On Your Table: Celebrate National Gardening Month

Enjoy a family adventures starting vegetables from seeds

By Cathy BranciaroliFood Correspondent,The Times


Planting seeds for a summer garden is a great family project. Vegetable plants can also be gotten at local garden centers.

Starting seeds that will grow to produce this summer’s garden bounty and then nurturing a backyard garden plot can be a fun family project.   It’s the miracle everyone wants. You plant a seed in the soil, add a little water and sunshine, and soon you’re eating what you grew.  Plus, kids are delighted to see the results of their efforts, and a child will eat the most amazing things if he or she grew them.

So, with the ground finally warming up after our long, cold winter, now is the time to get going. If this is your first experience of starting seeds, it’s wise not to take on too much. Start with three or four varieties. Later in the spring, you can supplement with young plants purchased at the garden center, including vegetables like tomatoes or peppers that take much more effort to nurture from seed.

Starting seeds is not complicated or difficult. The basic ingredients are good soil, sunlight, water and attention.

Harold Taylor, head gardener for Longwood Gardens’ vegetable gardens, suggests using a hard rake to break up the soil in the area where you intend to plant, then laying the rake handle down several times across the space  to create depressions. This results in straight rows in which to sow the seeds.  A little soil smoothed on top of the seeds and you’re ready for action, starting with gentle watering.

He also advised that it will take a week or two for the seeds to sprout, or germinate, depending on the weather, so don’t despair if you don’t see any action for a while. Just keep a close watch on the rows where the seeds were sown for the first hints of green.

Here are some vegetables that are great for home gardens, and for involving the children of the family:

Radishes – These root vegetables have a peppery taste. They offer the advantage of maturing faster than anything else–in three to four weeks, so offering an early payoff for the kids.  In addition to eating them raw in a salad or as a snack, you can roast them drizzled with olive oil for a great side dish.

Carrots – After the kids sow these edible roots they should wait six or seven weeks before pulling one up to see whether the carrot is ready to eat. Plan to harvest early.  Like most root vegetables, they are tastiest when young and tender. You can plant a second crop of carrots in late summer for fall harvest.  Carrots add a sweet note to soups and sauces, and often are simmered whole in spaghetti sauce to balance out the tart flavor of the tomatoes.

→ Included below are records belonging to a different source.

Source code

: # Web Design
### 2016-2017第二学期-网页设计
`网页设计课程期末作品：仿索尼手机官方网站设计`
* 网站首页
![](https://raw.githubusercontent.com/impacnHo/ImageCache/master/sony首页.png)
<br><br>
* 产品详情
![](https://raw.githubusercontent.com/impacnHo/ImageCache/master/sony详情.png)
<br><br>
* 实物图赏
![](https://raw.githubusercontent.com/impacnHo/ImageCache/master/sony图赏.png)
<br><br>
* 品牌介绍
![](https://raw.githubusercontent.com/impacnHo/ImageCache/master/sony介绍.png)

Peas – These guys like the cool weather of spring but it’s not too late to sow them for a May or June harvest.  Peas are a clinging vine, so be sure to provide a trellis, a teepee of sticks or some other kind of support. Snow peas have edible pods but kids can have fun helping shell other varieties.  Spring pasta dishes using peas are a great way to enjoy them.

Lettuces – Salad greens grow quickly and you can enjoy head lettuce, leaf lettuce and more exotic arugula or radicchio.  Sow in batches about two weeks apart so as the different batches get big enough to eat, you will be able to enjoy fresh greens over a longer period.  For simple salad dressings, try just vinegar and olive oil (1/4 cup vinegar to 3/4 cup oil) seasoned with herbs, salt and pepper.

Seeds can be gotten from any garden center or big box store.  There are any number of seed companies.  A fourth generation family seed business is Rohrer Seeds in nearby Lancaster. Their website offers growing tips. www.rohrerseeds.com.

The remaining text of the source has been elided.